Chihuahua state police officers man a checkpoint in Janos, Chihuahua state, northern Mexico, Tuesday, Nov. 5, 2019. Drug cartel gunmen ambushed three SUVs along a dirt road, slaughtering six children and three women, all U.S. citizens living in northern Mexico, in a grisly attack that left one vehicle a burned-out, bullet-riddled hulk, authorities said Tuesday. (AP Photo/Christian Chavez)

DISCLAIMER: the following is an opinion piece and does not necessarily reflect the views of KSL Newsradio or its ownership.

“Mexico is leaning dangerously close to becoming a failed state.”

Is Senator Mike Lee overexaggerating?

Did he misspeak? Here’s what he said on our show today.

When the drug cartels become as big and powerful and as bold and as callous toward human life… this is an open challenge to the sovereign government authority of Mexico. This is one of the reasons why there’s a lot of talk these days about whether Mexico is approaching the point where it could be described as a failed state.

Lee used the phrase “failed state” not once, but twice.

Is Mexico a failed state?

Calling a country a failed state, or intimating that they’re close, should not be done lightly.

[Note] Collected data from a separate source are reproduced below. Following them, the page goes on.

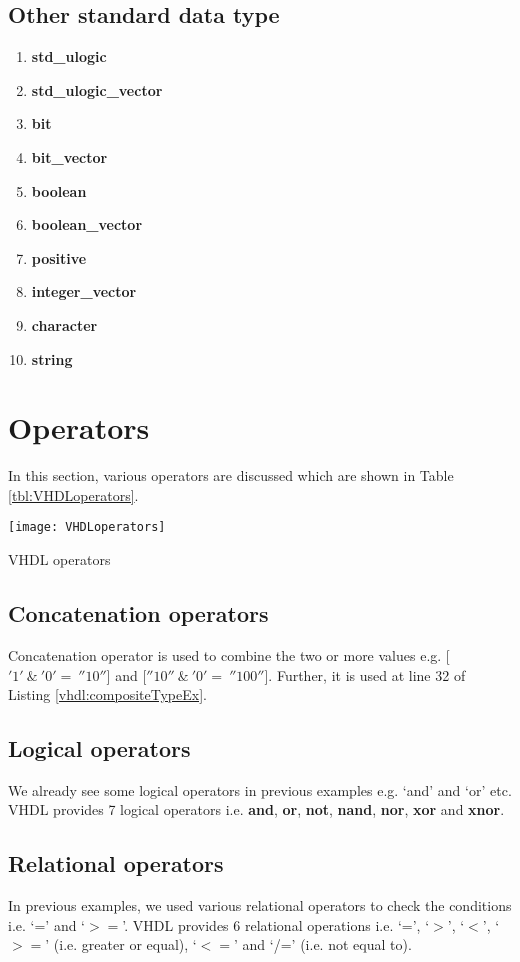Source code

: \subsection{Other standard data type}
\begin{enumerate}
	\item \textbf{std\_ulogic}
	\item \textbf{std\_ulogic\_vector}
	\item \textbf{bit}
	\item \textbf{bit\_vector}
	\item \textbf{boolean}
	\item \textbf{boolean\_vector}
	\item \textbf{positive}
	\item \textbf{integer\_vector}
	\item \textbf{character}
	\item \textbf{string}
\end{enumerate}

\section{Operators}\label{sec:opearators}
In this section, various operators are discussed which are shown in Table \ref{tbl:VHDLoperators}. 

\begin{table}
	\centering
	\texttt{[image: VHDLoperators]}
	\caption{VHDL operators}
	\label{tbl:VHDLoperators}
\end{table}

\subsection*{Concatenation operators}
Concatenation operator is used to combine the two or more values e.g. [$'1'{ \ }\& { \ }'0' = { \ }''$$10''$] and [$''10''{ \ }\& { \ }'0' = { \ }''$$100''$]. Further, it is used at line 32 of Listing \ref{vhdl:compositeTypeEx}. 

\subsection*{Logical operators}
We already see some logical operators in previous examples e.g. `and' and `or' etc. VHDL provides 7 logical operators i.e. \textbf{and}, \textbf{or}, \textbf{not}, \textbf{nand}, \textbf{nor}, \textbf{xor} and \textbf{xnor}.

\subsection*{Relational operators}
In previous examples, we used various relational operators to check the conditions i.e. `=' and `$>=$'. VHDL provides 6 relational operations i.e. `=', `$>$', `$<$', `$>=$' (i.e. greater or equal), `$<=$' and `/=' (i.e. not equal to). 

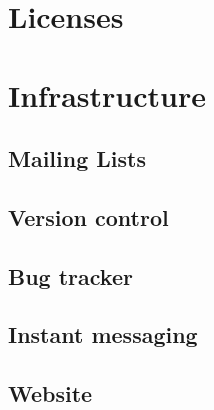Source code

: \documentclass{article} %
\begin{document}
\section{Licenses}
\section{Infrastructure} %
\subsection{Mailing Lists}
\subsection{Version control}
\subsection{Bug tracker}
\subsection{Instant messaging}
\subsection{Website}


\end{document}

Failed states include Afghanistan, Iraq, and Syria. Putting Mexico in that same category should hush a room instantly; it should grind all conversations to a screeching halt.

If Senator Lee used “failed state” as hyperbole, then shame on him, but District Agent in Charge of the Drug Enforcement Agency, Brian Besser, deals with the fallout of Mexico and the drug cartels every day.

“This isn’t your standard criminal organization. These are terrorists and they need to be stopped,” said Besser.

“Sadly, the violence is so extreme,” said Besser, who gets weekly intelligence bulletins, painting a horrific picture of daily violence from the Mexican drug cartels. “Sadly, it doesn’t make the news until something like this happens.”

“This” was the massacre of nine women and children, all United States citizens, in northern Mexico this week.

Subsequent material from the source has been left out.